PROBLEM REQUIREMENTS> Give an unaltered copy of the listing below, minus its pictures.

◆ ◆ ◆ ◆ ◆ ◆ ◆

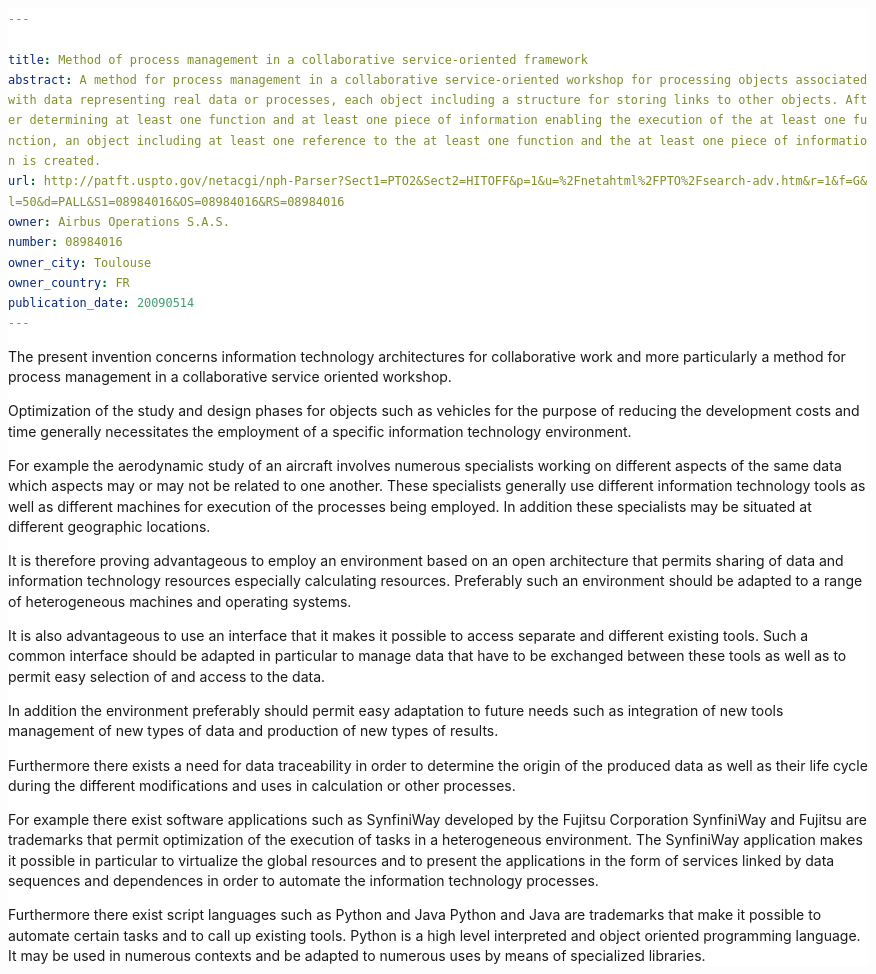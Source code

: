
 ```yaml
---

title: Method of process management in a collaborative service-oriented framework
abstract: A method for process management in a collaborative service-oriented workshop for processing objects associated with data representing real data or processes, each object including a structure for storing links to other objects. After determining at least one function and at least one piece of information enabling the execution of the at least one function, an object including at least one reference to the at least one function and the at least one piece of information is created.
url: http://patft.uspto.gov/netacgi/nph-Parser?Sect1=PTO2&Sect2=HITOFF&p=1&u=%2Fnetahtml%2FPTO%2Fsearch-adv.htm&r=1&f=G&l=50&d=PALL&S1=08984016&OS=08984016&RS=08984016
owner: Airbus Operations S.A.S.
number: 08984016
owner_city: Toulouse
owner_country: FR
publication_date: 20090514
---
```

The present invention concerns information technology architectures for collaborative work and more particularly a method for process management in a collaborative service oriented workshop.

Optimization of the study and design phases for objects such as vehicles for the purpose of reducing the development costs and time generally necessitates the employment of a specific information technology environment.

For example the aerodynamic study of an aircraft involves numerous specialists working on different aspects of the same data which aspects may or may not be related to one another. These specialists generally use different information technology tools as well as different machines for execution of the processes being employed. In addition these specialists may be situated at different geographic locations.

It is therefore proving advantageous to employ an environment based on an open architecture that permits sharing of data and information technology resources especially calculating resources. Preferably such an environment should be adapted to a range of heterogeneous machines and operating systems.

It is also advantageous to use an interface that it makes it possible to access separate and different existing tools. Such a common interface should be adapted in particular to manage data that have to be exchanged between these tools as well as to permit easy selection of and access to the data.

In addition the environment preferably should permit easy adaptation to future needs such as integration of new tools management of new types of data and production of new types of results.

Furthermore there exists a need for data traceability in order to determine the origin of the produced data as well as their life cycle during the different modifications and uses in calculation or other processes.

For example there exist software applications such as SynfiniWay developed by the Fujitsu Corporation SynfiniWay and Fujitsu are trademarks that permit optimization of the execution of tasks in a heterogeneous environment. The SynfiniWay application makes it possible in particular to virtualize the global resources and to present the applications in the form of services linked by data sequences and dependences in order to automate the information technology processes.

Furthermore there exist script languages such as Python and Java Python and Java are trademarks that make it possible to automate certain tasks and to call up existing tools. Python is a high level interpreted and object oriented programming language. It may be used in numerous contexts and be adapted to numerous uses by means of specialized libraries.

◆ ◆ ◆ ◆ ◆ ◆ ◆

WORKED SOLUTION>
Source code

:
 ```yaml
---

title: Method of process management in a collaborative service-oriented framework
abstract: A method for process management in a collaborative service-oriented workshop for processing objects associated with data representing real data or processes, each object including a structure for storing links to other objects. After determining at least one function and at least one piece of information enabling the execution of the at least one function, an object including at least one reference to the at least one function and the at least one piece of information is created.
url: http://patft.uspto.gov/netacgi/nph-Parser?Sect1=PTO2&Sect2=HITOFF&p=1&u=%2Fnetahtml%2FPTO%2Fsearch-adv.htm&r=1&f=G&l=50&d=PALL&S1=08984016&OS=08984016&RS=08984016
owner: Airbus Operations S.A.S.
number: 08984016
owner_city: Toulouse
owner_country: FR
publication_date: 20090514
---
```

The present invention concerns information technology architectures for collaborative work and more particularly a method for process management in a collaborative service oriented workshop.

Optimization of the study and design phases for objects such as vehicles for the purpose of reducing the development costs and time generally necessitates the employment of a specific information technology environment.

For example the aerodynamic study of an aircraft involves numerous specialists working on different aspects of the same data which aspects may or may not be related to one another. These specialists generally use different information technology tools as well as different machines for execution of the processes being employed. In addition these specialists may be situated at different geographic locations.

It is therefore proving advantageous to employ an environment based on an open architecture that permits sharing of data and information technology resources especially calculating resources. Preferably such an environment should be adapted to a range of heterogeneous machines and operating systems.

It is also advantageous to use an interface that it makes it possible to access separate and different existing tools. Such a common interface should be adapted in particular to manage data that have to be exchanged between these tools as well as to permit easy selection of and access to the data.

In addition the environment preferably should permit easy adaptation to future needs such as integration of new tools management of new types of data and production of new types of results.

Furthermore there exists a need for data traceability in order to determine the origin of the produced data as well as their life cycle during the different modifications and uses in calculation or other processes.

For example there exist software applications such as SynfiniWay developed by the Fujitsu Corporation SynfiniWay and Fujitsu are trademarks that permit optimization of the execution of tasks in a heterogeneous environment. The SynfiniWay application makes it possible in particular to virtualize the global resources and to present the applications in the form of services linked by data sequences and dependences in order to automate the information technology processes.

Furthermore there exist script languages such as Python and Java Python and Java are trademarks that make it possible to automate certain tasks and to call up existing tools. Python is a high level interpreted and object oriented programming language. It may be used in numerous contexts and be adapted to numerous uses by means of specialized libraries.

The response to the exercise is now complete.